___ DATA SHOWN ___
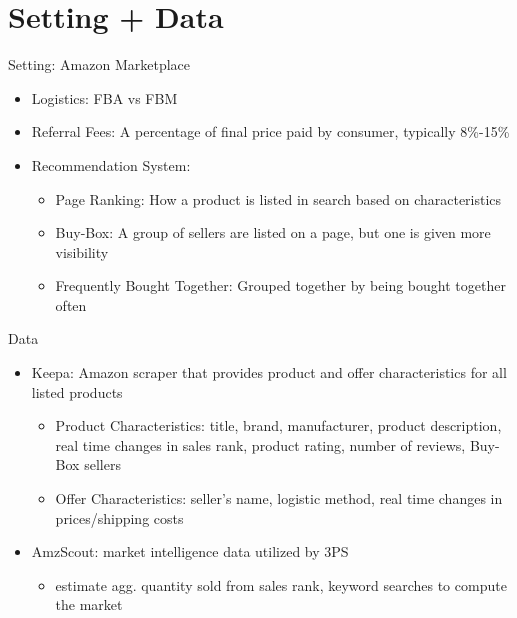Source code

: \documentclass[aspectratio=169,professionalfonts]{beamer}
\begin{document}
\section{Setting + Data}

\begin{frame}{Setting: Amazon Marketplace}
  \begin{itemize}
    \item Logistics: FBA vs FBM
    \item Referral Fees: A percentage of final price paid by consumer, typically 8\%-15\%
    \item Recommendation System:
    \begin{itemize}
      \item Page Ranking: How a product is listed in search based on characteristics
      \item Buy-Box: A group of sellers are listed on a page, but one is given more visibility
      \item Frequently Bought Together: Grouped together by being bought together often
    \end{itemize}
  \end{itemize}
\end{frame}

\begin{frame}{Data}
  \begin{itemize}
    \item Keepa: Amazon scraper that provides product and offer characteristics for all listed products
    \begin{itemize}
      \item Product Characteristics: title, brand, manufacturer, product description, real time changes in sales rank, product rating, number of reviews, Buy-Box sellers
      \item Offer Characteristics: seller's name, logistic method, real time changes in prices/shipping costs
    \end{itemize}
    \item AmzScout: market intelligence data utilized by 3PS
    \begin{itemize}
      \item estimate agg. quantity sold from sales rank, keyword searches to compute the market
    \end{itemize}
  \end{itemize}
\end{frame}
\end{document}

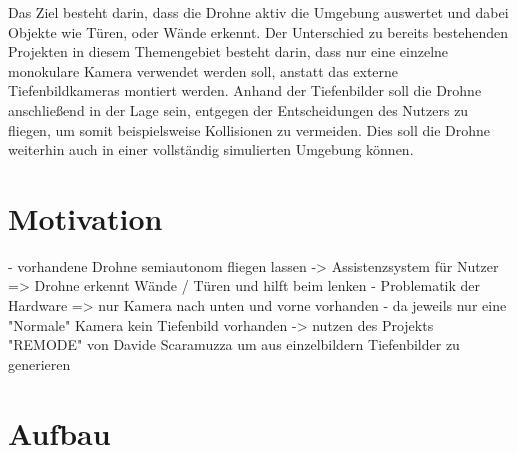 Das Ziel besteht darin, dass die Drohne aktiv die Umgebung auswertet und dabei Objekte wie Türen, oder Wände erkennt. Der Unterschied zu bereits bestehenden Projekten in diesem Themengebiet besteht darin, dass nur eine einzelne monokulare Kamera verwendet werden soll, anstatt das externe Tiefenbildkameras montiert werden. \newline
Anhand der Tiefenbilder soll die Drohne anschließend in der Lage sein, entgegen der Entscheidungen des Nutzers zu fliegen, um somit beispielsweise Kollisionen zu vermeiden. \newline
Dies soll die Drohne weiterhin auch in einer vollständig simulierten Umgebung können.


\section{Motivation}

- vorhandene Drohne semiautonom fliegen lassen
-> Assistenzsystem für Nutzer => Drohne erkennt Wände / Türen und hilft beim lenken
- Problematik der Hardware => nur Kamera nach unten und vorne vorhanden
- da jeweils nur eine "Normale" Kamera kein Tiefenbild vorhanden
-> nutzen des Projekts "REMODE" von Davide Scaramuzza um aus einzelbildern Tiefenbilder zu generieren


\section{Aufbau}
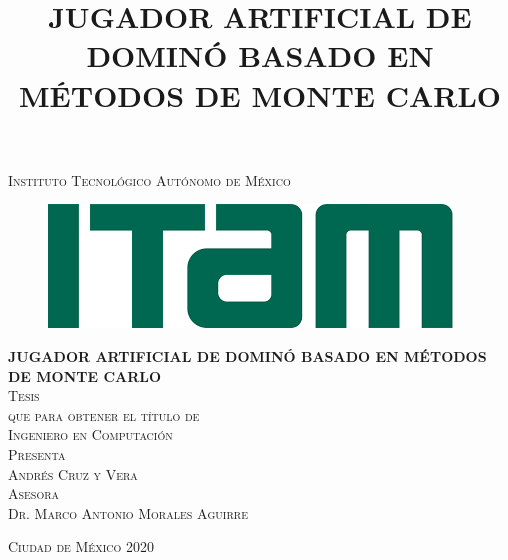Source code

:\documentclass[11pt, oneside]{book}
\begin{document}

\title{ JUGADOR ARTIFICIAL DE DOMINÓ BASADO EN MÉTODOS DE MONTE CARLO} %

\begin{titlepage}
      \begin{center}

            \textsc{\Large Instituto Tecnológico Autónomo de México}\\[2em]

            \begin{figure}[h]
                  \begin{center}
                        \includegraphics[scale=0.50]{itam_logo.png}
                  \end{center}
            \end{figure}


            \textbf{\LARGE JUGADOR ARTIFICIAL DE DOMINÓ BASADO EN MÉTODOS DE MONTE CARLO}\\[2em]

            \textsc{\large Tesis}\\[1em]

            \textsc{\large que para obtener el título de}\\[1em]

            \textsc{\LARGE Ingeniero en Computación}\\[1em]

            \textsc{\large Presenta}\\[1em]

            \textsc{\LARGE Andrés Cruz y Vera}\\[1em]

            \textsc{\large Asesora}\\[1em]

            \textsc{\LARGE Dr. Marco Antonio Morales Aguirre}\\[2em]


      \end{center}

      \vspace*{\fill}
      \textsc{Ciudad de México \hspace*{\fill} 2020}

\end{titlepage}
\end{document}

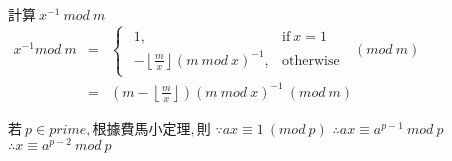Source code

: \begin{itemize}

    $計算 \ x^{-1} \ mod \ m$
    $\begin{array}{rcl}
        x^{-1} mod \ m & = & \begin{cases} \begin{array}{cl}
                        1, & \text{if} \ x=1 \\
                        -\left \lfloor\frac{m}{x} \right\rfloor(m \ mod \ x)^{-1}, & \text{otherwise}
                     \end{array} \end{cases} \ (mod \ m) \\
               & = & (m-\left \lfloor\frac{m}{x} \right\rfloor)(m \ mod \ x)^{-1} \ (mod \ m)
     \end{array}$
 
    $若 \ p \in prime, 根據費馬小定理, 則$
    $\because ax \equiv 1 \ (mod \ p)$
    $\therefore ax \equiv a^{p-1} \ mod \ p$
    $\therefore x \equiv a^{p-2} \ mod \ p$ 
    
\end{itemize}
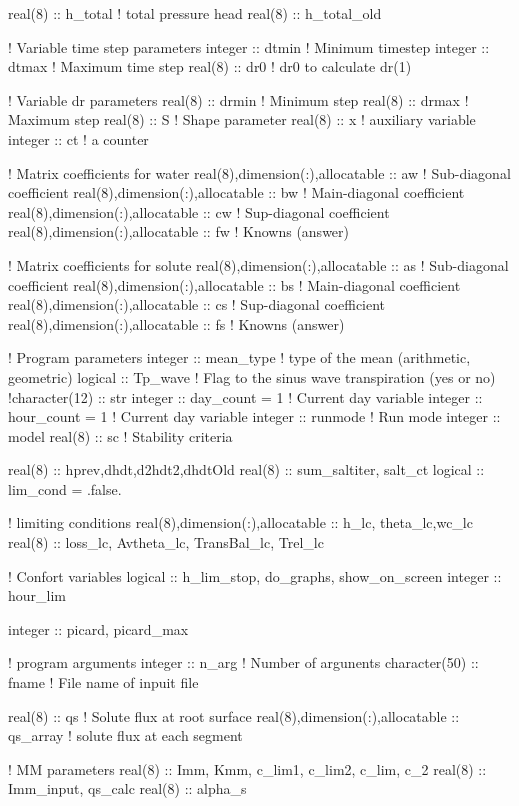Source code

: real(8) :: h_total				! total pressure head
real(8) :: h_total_old

! Variable time step parameters
integer :: dtmin				! Minimum timestep
integer :: dtmax				! Maximum time step
real(8) :: dr0					! dr0 to calculate dr(1)

! Variable dr parameters
real(8) :: drmin				! Minimum step
real(8) :: drmax				! Maximum step
real(8) :: S					! Shape parameter
real(8) :: x					! auxiliary variable
integer :: ct					! a counter

! Matrix coefficients for water
real(8),dimension(:),allocatable :: aw	  	! Sub-diagonal coefficient 
real(8),dimension(:),allocatable :: bw	  	! Main-diagonal coefficient
real(8),dimension(:),allocatable :: cw     	! Sup-diagonal coefficient
real(8),dimension(:),allocatable :: fw     	! Knowns (answer)

! Matrix coefficients for solute
real(8),dimension(:),allocatable :: as		! Sub-diagonal coefficient
real(8),dimension(:),allocatable :: bs		! Main-diagonal coefficient
real(8),dimension(:),allocatable :: cs		! Sup-diagonal coefficient
real(8),dimension(:),allocatable :: fs		! Knowns (answer)

! Program parameters
integer :: mean_type				! type of the mean (arithmetic, geometric)
logical :: Tp_wave				! Flag to the sinus wave transpiration (yes or no)
!character(12) :: str
integer :: day_count = 1			! Current day variable
integer :: hour_count = 1			! Current day variable
integer :: runmode				! Run mode
integer :: model
real(8) :: sc					! Stability criteria

real(8) :: hprev,dhdt,d2hdt2,dhdtOld
real(8) :: sum_saltiter, salt_ct
logical :: lim_cond = .false.

! limiting conditions
real(8),dimension(:),allocatable :: h_lc, theta_lc,wc_lc
real(8) :: loss_lc, Avtheta_lc, TransBal_lc, Trel_lc

! Confort variables
logical :: h_lim_stop, do_graphs, show_on_screen
integer :: hour_lim

integer :: picard, picard_max

! program arguments
integer :: n_arg				! Number of argunents
character(50) :: fname				! File name of inpuit file

real(8) :: qs 					! Solute flux at root surface
real(8),dimension(:),allocatable :: qs_array  	! solute flux at each segment

! MM parameters
real(8) :: Imm, Kmm, c_lim1, c_lim2, c_lim, c_2
real(8) :: Imm_input, qs_calc
real(8) :: alpha_s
___
- _BRIEF_
Output nothing but the records, word for word, and none of their pictures.

- _EXERCISE OUTPUT_
Source code

: \documentclass[aspectratio=169,professionalfonts]{beamer}
\begin{document}
\section{Setting + Data}

\begin{frame}{Setting: Amazon Marketplace}
  \begin{itemize}
    \item Logistics: FBA vs FBM
    \item Referral Fees: A percentage of final price paid by consumer, typically 8\%-15\%
    \item Recommendation System:
    \begin{itemize}
      \item Page Ranking: How a product is listed in search based on characteristics
      \item Buy-Box: A group of sellers are listed on a page, but one is given more visibility
      \item Frequently Bought Together: Grouped together by being bought together often
    \end{itemize}
  \end{itemize}
\end{frame}

\begin{frame}{Data}
  \begin{itemize}
    \item Keepa: Amazon scraper that provides product and offer characteristics for all listed products
    \begin{itemize}
      \item Product Characteristics: title, brand, manufacturer, product description, real time changes in sales rank, product rating, number of reviews, Buy-Box sellers
      \item Offer Characteristics: seller's name, logistic method, real time changes in prices/shipping costs
    \end{itemize}
    \item AmzScout: market intelligence data utilized by 3PS
    \begin{itemize}
      \item estimate agg. quantity sold from sales rank, keyword searches to compute the market
    \end{itemize}
  \end{itemize}
\end{frame}
\end{document}

 Das Ziel besteht darin, dass die Drohne aktiv die Umgebung auswertet und dabei Objekte wie Türen, oder Wände erkennt. Der Unterschied zu bereits bestehenden Projekten in diesem Themengebiet besteht darin, dass nur eine einzelne monokulare Kamera verwendet werden soll, anstatt das externe Tiefenbildkameras montiert werden. \newline
Anhand der Tiefenbilder soll die Drohne anschließend in der Lage sein, entgegen der Entscheidungen des Nutzers zu fliegen, um somit beispielsweise Kollisionen zu vermeiden. \newline
Dies soll die Drohne weiterhin auch in einer vollständig simulierten Umgebung können.


\section{Motivation}

- vorhandene Drohne semiautonom fliegen lassen
-> Assistenzsystem für Nutzer => Drohne erkennt Wände / Türen und hilft beim lenken
- Problematik der Hardware => nur Kamera nach unten und vorne vorhanden
- da jeweils nur eine "Normale" Kamera kein Tiefenbild vorhanden
-> nutzen des Projekts "REMODE" von Davide Scaramuzza um aus einzelbildern Tiefenbilder zu generieren


\section{Aufbau}
Source code

:\documentclass[11pt, oneside]{book}
\begin{document}

\title{ JUGADOR ARTIFICIAL DE DOMINÓ BASADO EN MÉTODOS DE MONTE CARLO} %

\begin{titlepage}
      \begin{center}

            \textsc{\Large Instituto Tecnológico Autónomo de México}\\[2em]

            \begin{figure}[h]
                  \begin{center}
                        \includegraphics[scale=0.50]{itam_logo.png}
                  \end{center}
            \end{figure}


            \textbf{\LARGE JUGADOR ARTIFICIAL DE DOMINÓ BASADO EN MÉTODOS DE MONTE CARLO}\\[2em]

            \textsc{\large Tesis}\\[1em]

            \textsc{\large que para obtener el título de}\\[1em]

            \textsc{\LARGE Ingeniero en Computación}\\[1em]

            \textsc{\large Presenta}\\[1em]

            \textsc{\LARGE Andrés Cruz y Vera}\\[1em]

            \textsc{\large Asesora}\\[1em]

            \textsc{\LARGE Dr. Marco Antonio Morales Aguirre}\\[2em]


      \end{center}

      \vspace*{\fill}
      \textsc{Ciudad de México \hspace*{\fill} 2020}

\end{titlepage}
\end{document}

Source code

: \begin{itemize}

    $計算 \ x^{-1} \ mod \ m$
    $\begin{array}{rcl}
        x^{-1} mod \ m & = & \begin{cases} \begin{array}{cl}
                        1, & \text{if} \ x=1 \\
                        -\left \lfloor\frac{m}{x} \right\rfloor(m \ mod \ x)^{-1}, & \text{otherwise}
                     \end{array} \end{cases} \ (mod \ m) \\
               & = & (m-\left \lfloor\frac{m}{x} \right\rfloor)(m \ mod \ x)^{-1} \ (mod \ m)
     \end{array}$
 
    $若 \ p \in prime, 根據費馬小定理, 則$
    $\because ax \equiv 1 \ (mod \ p)$
    $\therefore ax \equiv a^{p-1} \ mod \ p$
    $\therefore x \equiv a^{p-2} \ mod \ p$ 
    
\end{itemize}
Source code

: real(8) :: h_total				! total pressure head
real(8) :: h_total_old

! Variable time step parameters
integer :: dtmin				! Minimum timestep
integer :: dtmax				! Maximum time step
real(8) :: dr0					! dr0 to calculate dr(1)

! Variable dr parameters
real(8) :: drmin				! Minimum step
real(8) :: drmax				! Maximum step
real(8) :: S					! Shape parameter
real(8) :: x					! auxiliary variable
integer :: ct					! a counter

! Matrix coefficients for water
real(8),dimension(:),allocatable :: aw	  	! Sub-diagonal coefficient 
real(8),dimension(:),allocatable :: bw	  	! Main-diagonal coefficient
real(8),dimension(:),allocatable :: cw     	! Sup-diagonal coefficient
real(8),dimension(:),allocatable :: fw     	! Knowns (answer)

! Matrix coefficients for solute
real(8),dimension(:),allocatable :: as		! Sub-diagonal coefficient
real(8),dimension(:),allocatable :: bs		! Main-diagonal coefficient
real(8),dimension(:),allocatable :: cs		! Sup-diagonal coefficient
real(8),dimension(:),allocatable :: fs		! Knowns (answer)

! Program parameters
integer :: mean_type				! type of the mean (arithmetic, geometric)
logical :: Tp_wave				! Flag to the sinus wave transpiration (yes or no)
!character(12) :: str
integer :: day_count = 1			! Current day variable
integer :: hour_count = 1			! Current day variable
integer :: runmode				! Run mode
integer :: model
real(8) :: sc					! Stability criteria

real(8) :: hprev,dhdt,d2hdt2,dhdtOld
real(8) :: sum_saltiter, salt_ct
logical :: lim_cond = .false.

! limiting conditions
real(8),dimension(:),allocatable :: h_lc, theta_lc,wc_lc
real(8) :: loss_lc, Avtheta_lc, TransBal_lc, Trel_lc

! Confort variables
logical :: h_lim_stop, do_graphs, show_on_screen
integer :: hour_lim

integer :: picard, picard_max

! program arguments
integer :: n_arg				! Number of argunents
character(50) :: fname				! File name of inpuit file

real(8) :: qs 					! Solute flux at root surface
real(8),dimension(:),allocatable :: qs_array  	! solute flux at each segment

! MM parameters
real(8) :: Imm, Kmm, c_lim1, c_lim2, c_lim, c_2
real(8) :: Imm_input, qs_calc
real(8) :: alpha_s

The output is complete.